Herr Schropp, erst einmal noch alles Gute zu Ihrer Hochzeit, an der man ja zum Beispiel auf Instagram auch ein bisschen teilhaben konnte …
Dankeschön! Die positiven Rückmeldungen, die wir auf unsere standesamtliche Hochzeit bekommen haben, waren toll. Daher hatten wir uns entschieden, das große Fest mit der Öffentlichkeit zu teilen. Früher hatte ich immer gemischte Gefühle, wenn Leute Fotos von ihrer Hochzeit veröffentlich haben, und fragte mich, was das soll.
Aber warum soll man seine Liebe nicht auch so feiern, wenn die Leute daran Interesse haben? Außerdem ist Sichtbarkeit für homosexuelle und queere Menschen immer noch sehr wichtig. Deswegen bin ich ganz froh, dass wir diesen Schritt gegangen sind.
Aktuell sind Sie nun im Film „Liebesdings“ auf der Leinwand zu sehen. Allzu groß ist Ihre Rolle allerdings nicht.

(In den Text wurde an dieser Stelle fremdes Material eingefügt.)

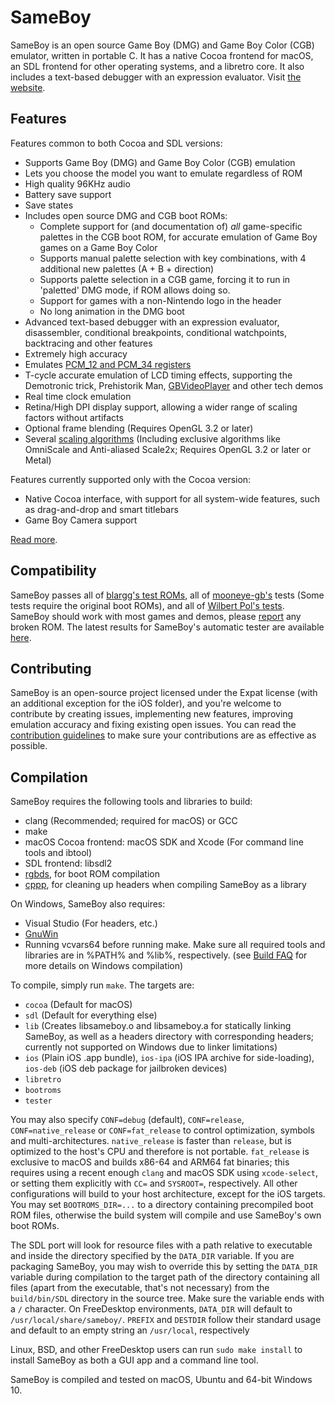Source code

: # SameBoy

SameBoy is an open source Game Boy (DMG) and Game Boy Color (CGB) emulator, written in portable C. It has a native Cocoa frontend for macOS, an SDL frontend for other operating systems, and a libretro core. It also includes a text-based debugger with an expression evaluator. Visit [the website](https://sameboy.github.io/).

## Features
Features common to both Cocoa and SDL versions:
 * Supports Game Boy (DMG) and Game Boy Color (CGB) emulation
 * Lets you choose the model you want to emulate regardless of ROM
 * High quality 96KHz audio
 * Battery save support
 * Save states
 * Includes open source DMG and CGB boot ROMs:
   * Complete support for (and documentation of) *all* game-specific palettes in the CGB boot ROM, for accurate emulation of Game Boy games on a Game Boy Color
   * Supports manual palette selection with key combinations, with 4 additional new palettes (A + B + direction)
   * Supports palette selection in a CGB game, forcing it to run in 'paletted' DMG mode, if ROM allows doing so.
   * Support for games with a non-Nintendo logo in the header
   * No long animation in the DMG boot
 * Advanced text-based debugger with an expression evaluator, disassembler, conditional breakpoints, conditional watchpoints, backtracing and other features
 * Extremely high accuracy
 * Emulates [PCM_12 and PCM_34 registers](https://github.com/LIJI32/GBVisualizer)
 * T-cycle accurate emulation of LCD timing effects, supporting the Demotronic trick, Prehistorik Man, [GBVideoPlayer](https://github.com/LIJI32/GBVideoPlayer) and other tech demos
 * Real time clock emulation
 * Retina/High DPI display support, allowing a wider range of scaling factors without artifacts
 * Optional frame blending (Requires OpenGL 3.2 or later)
 * Several [scaling algorithms](https://sameboy.github.io/scaling/) (Including exclusive algorithms like OmniScale and Anti-aliased Scale2x; Requires OpenGL 3.2 or later or Metal)

Features currently supported only with the Cocoa version:
 * Native Cocoa interface, with support for all system-wide features, such as drag-and-drop and smart titlebars
 * Game Boy Camera support
 
[Read more](https://sameboy.github.io/features/).

## Compatibility
SameBoy passes all of [blargg's test ROMs](http://gbdev.gg8.se/wiki/articles/Test_ROMs#Blargg.27s_tests), all of [mooneye-gb's](https://github.com/Gekkio/mooneye-gb) tests (Some tests require the original boot ROMs), and all of [Wilbert Pol's tests](https://github.com/wilbertpol/mooneye-gb/tree/master/tests/acceptance). SameBoy should work with most games and demos, please [report](https://github.com/LIJI32/SameBoy/issues/new) any broken ROM. The latest results for SameBoy's automatic tester are available [here](https://sameboy.github.io/automation/).

## Contributing
SameBoy is an open-source project licensed under the Expat license (with an additional exception for the iOS folder), and you're welcome to contribute by creating issues, implementing new features, improving emulation accuracy and fixing existing open issues. You can read the [contribution guidelines](CONTRIBUTING.md) to make sure your contributions are as effective as possible.

## Compilation
SameBoy requires the following tools and libraries to build:
 * clang (Recommended; required for macOS) or GCC
 * make
 * macOS Cocoa frontend: macOS SDK and Xcode (For command line tools and ibtool)
 * SDL frontend: libsdl2
 * [rgbds](https://github.com/gbdev/rgbds/releases/), for boot ROM compilation
 * [cppp](https://github.com/LIJI32/cppp), for cleaning up headers when compiling SameBoy as a library

On Windows, SameBoy also requires:
 * Visual Studio (For headers, etc.)
 * [GnuWin](http://gnuwin32.sourceforge.net/)
 * Running vcvars64 before running make. Make sure all required tools and libraries are in %PATH% and %lib%, respectively. (see [Build FAQ](https://github.com/LIJI32/SameBoy/blob/master/build-faq.md) for more details on Windows compilation)

To compile, simply run `make`. The targets are:
 * `cocoa` (Default for macOS)
 * `sdl` (Default for everything else)
 * `lib` (Creates libsameboy.o and libsameboy.a for statically linking SameBoy, as well as a headers directory with corresponding headers; currently not supported on Windows due to linker limitations)
 * `ios` (Plain iOS .app bundle), `ios-ipa` (iOS IPA archive for side-loading), `ios-deb` (iOS deb package for jailbroken devices)
 * `libretro`
 * `bootroms`
 * `tester` 

You may also specify `CONF=debug` (default), `CONF=release`, `CONF=native_release` or `CONF=fat_release`  to control optimization, symbols and multi-architectures. `native_release` is faster than `release`, but is optimized to the host's CPU and therefore is not portable. `fat_release` is exclusive to macOS and builds x86-64 and ARM64 fat binaries; this requires using a recent enough `clang` and macOS SDK using `xcode-select`, or setting them explicitly with `CC=` and `SYSROOT=`, respectively. All other configurations will build to your host architecture, except for the iOS targets. You may set `BOOTROMS_DIR=...` to a directory containing precompiled boot ROM files, otherwise the build system will compile and use SameBoy's own boot ROMs.

The SDL port will look for resource files with a path relative to executable and inside the directory specified by the `DATA_DIR` variable. If you are packaging SameBoy, you may wish to override this by setting the `DATA_DIR` variable during compilation to the target path of the directory containing all files (apart from the executable, that's not necessary) from the `build/bin/SDL` directory in the source tree. Make sure the variable ends with a `/` character. On FreeDesktop environments, `DATA_DIR` will default to `/usr/local/share/sameboy/`. `PREFIX` and `DESTDIR` follow their standard usage and default to an empty string an `/usr/local`, respectively

Linux, BSD, and other FreeDesktop users can run `sudo make install` to install SameBoy as both a GUI app and a command line tool.

SameBoy is compiled and tested on macOS, Ubuntu and 64-bit Windows 10.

Trotzdem habe ich enorm gerne mitgemacht bei „Liebesdings“. Eine paar schöne Szenen, die mir viel Spaß gemacht haben, sind der Schere zum Opfer gefallen. Schade, aber so ist das eben manchmal. Ich werde von vielen ja doch eher als Moderator gesehen, deswegen ist es nicht so, dass ich jeden Tag spannende Angebote als Schauspieler bekomme.

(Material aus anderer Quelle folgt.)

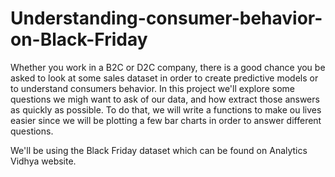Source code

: # Understanding-consumer-behavior-on-Black-Friday

Whether you work in a B2C or D2C company, there is a good chance you be asked to look at some sales dataset in order to create predictive models or to understand consumers behavior. In this project we'll explore some questions we migh want to ask of our data, and how extract those answers as quickly as possible. To do that, we will write a functions to make ou lives easier since we will be plotting a few bar charts in order to answer different questions.

We'll be using the Black Friday dataset which can be found on Analytics Vidhya website.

Schon gar nicht für einen Kinofilm von einer Regisseurin wie Anika Decker, die ich seit sicherlich 20 Jahren kenne. Da habe ich mich sehr geehrt gefühlt. Zumal sie ein richtig gutes Händchen dafür hat, die Leute mit einer Komödie zum Lachen zu bringen und das trotzdem mit einigen wichtigen Themen zu vermischen, mit denen sich das breite Publikum sonst vielleicht nicht auseinandersetzt.
Tatsächlich ist der Film einerseits eine klassische romantische Komödie und erzählt gleichzeitig von Feminismus, Diversität oder Alltagsrassismus. Und Sie sind mittendrin als schwäbischer Maskenbildner.
Ich war relativ früh in den Schreibprozess involviert und konnte die Rolle mitgestalten. Am Anfang waren wir gar nicht sicher, ob wir die Figur Hansjörg wirklich schwul anlegen wollen oder ob das nicht vielleicht zu sehr Klischee ist. Aber die meisten Maskenbildner und Stylisten, die ich kenne, sind tatsächlich homosexuell, also warum nicht? Ich hatte viel Spaß daran, mir zu überlegen, was das für ein Typ sein soll und wie der aussieht.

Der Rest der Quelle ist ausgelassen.